Returning to the presentation of science in Evangelii Gaudium, the strongest point is made about half-way through the document, where science is even positioned as “an instrument of the Spirit for enlightening and renewing the world,” in the context of its capacity to shed light on Jesus’ message. This is very strong stuff and, I believe, part of a much broader move by Francis to emphasize the ubiquity of God’s speaking to us. Also in the context of inter-religious dialogue, Francis proclaims that non-Christian religions too “can be channels which the Holy Spirit raises up” - again a very bold claim, like in the case of science. In effect, Francis is saying not to look for God only in the zones explicitly demarcated for it, but to realize that He can be accessed in many more ways. In fact, his words about non-believers round out this picture very clearly: “We consider [all who sincerely seek the truth, goodness and beauty] as precious allies in the commitment to defending human dignity, in building peaceful coexistence between peoples and in protecting creation.”

Next, Francis returns to the key point from “the” interview - that theology and science need to work in tandem:
“It is not enough that evangelizers be concerned to reach each person, or that the Gospel be proclaimed to the cultures as a whole. A theology [...] which is in dialogue with other sciences and human experiences is most important for our discernment on how best to bring the Gospel message to different cultural contexts and groups.”
However, it is a relationship among equals that he is after - among all the sciences and rational modes of equiry and thought, which is in contrast with an absolutization of positivist science in the form of scientism:
“Dialogue between science and faith also belongs to the work of evangelization at the service of peace. Whereas positivism and scientism “refuse to admit the validity of forms of knowledge other than those of the positive sciences”, the Church proposes another path, which calls for a synthesis between the responsible use of methods proper to the empirical sciences and other areas of knowledge such as philosophy, theology, as well as faith itself, which elevates us to the mystery transcending nature and human intelligence. Faith is not fearful of reason; on the contrary, it seeks and trusts reason, since “the light of reason and the light of faith both come from God” and cannot contradict each other.”
Again, this is not a new position - drawing explicitly on John Paul II’s Fides et Ratio - but an important facet of Francis' vision of how science is part of a Christian world-view.

Finally, Francis re-iterates the fundamental compatibility of Christianity and science, by underlining the goodness of scientific progress.

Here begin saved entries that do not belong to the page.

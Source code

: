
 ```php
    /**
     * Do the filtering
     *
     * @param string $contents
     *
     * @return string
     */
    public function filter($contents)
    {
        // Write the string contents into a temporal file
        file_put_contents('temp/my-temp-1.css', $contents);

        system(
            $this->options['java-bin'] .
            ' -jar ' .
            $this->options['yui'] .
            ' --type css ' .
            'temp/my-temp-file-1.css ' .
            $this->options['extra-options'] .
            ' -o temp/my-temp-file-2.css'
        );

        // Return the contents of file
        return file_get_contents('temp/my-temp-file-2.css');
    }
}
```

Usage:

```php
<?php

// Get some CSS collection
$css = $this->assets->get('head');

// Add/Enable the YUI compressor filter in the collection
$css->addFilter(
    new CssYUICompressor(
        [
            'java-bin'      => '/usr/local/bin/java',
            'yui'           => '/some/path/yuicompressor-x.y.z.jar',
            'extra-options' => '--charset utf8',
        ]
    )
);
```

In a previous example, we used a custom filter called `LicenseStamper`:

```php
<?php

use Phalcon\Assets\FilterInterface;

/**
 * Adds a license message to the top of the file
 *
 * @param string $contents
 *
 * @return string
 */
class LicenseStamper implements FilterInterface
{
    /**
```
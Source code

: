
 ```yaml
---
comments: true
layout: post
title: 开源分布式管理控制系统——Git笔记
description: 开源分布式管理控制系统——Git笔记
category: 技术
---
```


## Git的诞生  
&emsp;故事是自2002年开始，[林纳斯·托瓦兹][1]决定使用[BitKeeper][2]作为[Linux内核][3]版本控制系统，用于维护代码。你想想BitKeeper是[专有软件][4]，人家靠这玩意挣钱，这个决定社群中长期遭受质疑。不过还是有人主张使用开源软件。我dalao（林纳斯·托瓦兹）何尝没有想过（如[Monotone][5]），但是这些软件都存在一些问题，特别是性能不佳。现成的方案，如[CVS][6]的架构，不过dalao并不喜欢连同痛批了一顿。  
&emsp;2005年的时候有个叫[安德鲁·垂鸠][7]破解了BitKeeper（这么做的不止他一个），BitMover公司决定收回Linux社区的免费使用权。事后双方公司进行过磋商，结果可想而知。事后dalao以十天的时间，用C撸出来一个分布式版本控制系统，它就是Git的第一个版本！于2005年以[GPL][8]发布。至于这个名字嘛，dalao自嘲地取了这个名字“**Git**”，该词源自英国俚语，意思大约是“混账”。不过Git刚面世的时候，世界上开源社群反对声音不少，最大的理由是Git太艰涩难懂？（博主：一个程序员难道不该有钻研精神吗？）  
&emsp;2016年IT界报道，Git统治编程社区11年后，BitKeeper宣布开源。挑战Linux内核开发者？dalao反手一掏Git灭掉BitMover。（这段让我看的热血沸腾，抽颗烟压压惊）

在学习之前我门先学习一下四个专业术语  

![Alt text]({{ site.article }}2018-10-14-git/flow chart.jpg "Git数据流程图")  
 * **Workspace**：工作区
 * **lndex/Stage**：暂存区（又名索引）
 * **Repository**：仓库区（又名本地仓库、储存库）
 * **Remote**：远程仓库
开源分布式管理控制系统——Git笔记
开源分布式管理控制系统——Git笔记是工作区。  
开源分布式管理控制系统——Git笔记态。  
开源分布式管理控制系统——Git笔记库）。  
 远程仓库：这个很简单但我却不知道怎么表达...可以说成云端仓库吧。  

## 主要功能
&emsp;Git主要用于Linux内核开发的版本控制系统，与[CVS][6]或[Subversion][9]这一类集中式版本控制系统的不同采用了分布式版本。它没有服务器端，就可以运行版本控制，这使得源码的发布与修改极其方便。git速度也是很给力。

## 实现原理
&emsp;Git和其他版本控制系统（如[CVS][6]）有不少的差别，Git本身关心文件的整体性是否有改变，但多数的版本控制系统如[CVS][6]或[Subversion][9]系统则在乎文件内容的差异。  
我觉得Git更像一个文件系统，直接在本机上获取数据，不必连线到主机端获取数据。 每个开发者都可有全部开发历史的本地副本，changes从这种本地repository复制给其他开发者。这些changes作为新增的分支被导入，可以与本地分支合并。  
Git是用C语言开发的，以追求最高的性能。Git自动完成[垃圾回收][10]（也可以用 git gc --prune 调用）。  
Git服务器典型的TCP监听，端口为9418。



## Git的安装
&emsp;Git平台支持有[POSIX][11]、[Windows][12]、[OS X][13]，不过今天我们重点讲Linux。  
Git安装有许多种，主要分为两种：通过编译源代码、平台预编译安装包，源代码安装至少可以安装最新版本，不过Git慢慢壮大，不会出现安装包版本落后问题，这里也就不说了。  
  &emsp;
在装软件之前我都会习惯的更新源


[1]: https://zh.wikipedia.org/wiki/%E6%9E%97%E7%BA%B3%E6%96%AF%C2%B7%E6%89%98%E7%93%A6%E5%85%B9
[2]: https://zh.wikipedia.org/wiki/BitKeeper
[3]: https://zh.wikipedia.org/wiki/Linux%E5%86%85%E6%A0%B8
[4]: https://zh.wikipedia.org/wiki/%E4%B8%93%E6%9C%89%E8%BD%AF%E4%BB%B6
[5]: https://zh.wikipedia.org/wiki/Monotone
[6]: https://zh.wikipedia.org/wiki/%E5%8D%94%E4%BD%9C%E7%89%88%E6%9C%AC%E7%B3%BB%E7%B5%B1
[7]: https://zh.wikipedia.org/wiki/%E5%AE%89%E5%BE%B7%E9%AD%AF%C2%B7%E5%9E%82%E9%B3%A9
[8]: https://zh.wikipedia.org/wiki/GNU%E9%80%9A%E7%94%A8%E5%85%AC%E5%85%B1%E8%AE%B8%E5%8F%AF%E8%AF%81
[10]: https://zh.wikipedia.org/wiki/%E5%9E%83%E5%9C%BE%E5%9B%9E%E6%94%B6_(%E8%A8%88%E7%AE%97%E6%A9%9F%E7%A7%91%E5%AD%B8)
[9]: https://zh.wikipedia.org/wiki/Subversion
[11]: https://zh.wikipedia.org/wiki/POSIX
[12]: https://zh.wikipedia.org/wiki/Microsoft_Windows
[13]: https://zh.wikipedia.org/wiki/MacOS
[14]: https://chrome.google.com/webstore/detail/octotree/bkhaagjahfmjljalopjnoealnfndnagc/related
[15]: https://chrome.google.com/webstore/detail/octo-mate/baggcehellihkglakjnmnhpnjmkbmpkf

At the same time he warns against an ideologisation of science too and against a jumping to conclusions or an overconfidence in emerging theories:
“The Church has no wish to hold back the marvellous progress of science. On the contrary, she rejoices and even delights in acknowledging the enormous potential that God has given to the human mind. Whenever the sciences – rigorously focused on their specific field of inquiry – arrive at a conclusion which reason cannot refute, faith does not contradict it. Neither can believers claim that a scientific opinion which is attractive but not sufficiently verified has the same weight as a dogma of faith. At times some scientists have exceeded the limits of their scientific competence by making certain statements or claims. But here the problem is not with reason itself, but with the promotion of a particular ideology which blocks the path to authentic, serene and productive dialogue.”
In summary, I find Francis’ views on science deeply positive and see them as both building on his predecessors’ emphasis on rationality and going beyond even the extent to which they saw science as a good. To declare science as an instrument of the Holy Spirit is to give it the highest possible accolade.